- _What this task involves_: Show all the lines in the data below that include the word "here".
---------- Records shown
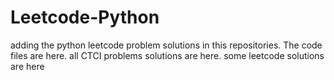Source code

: # Leetcode-Python
adding the python leetcode problem solutions in this repositories. 
The code files are here.
all CTCI problems solutions are here.
some leetcode solutions are here


































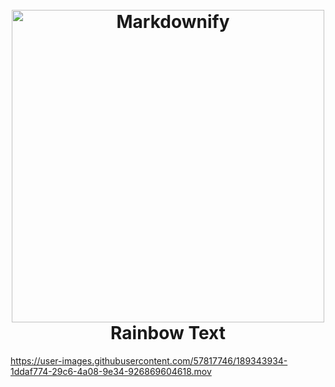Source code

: 
<h1 align="center">
  <br>
  <a href="http://www.amitmerchant.com/electron-markdownify"><img src="https://pbs.twimg.com/media/Eu7e3mQVgAImK2o.png" alt="Markdownify" width="500"></a>
  <br>
  Rainbow Text
  <br>
</h1>


https://user-images.githubusercontent.com/57817746/189343934-1ddaf774-29c6-4a08-9e34-926869604618.mov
--------------------
- _Written answer_:
The code files are here.
all CTCI problems solutions are here.
some leetcode solutions are here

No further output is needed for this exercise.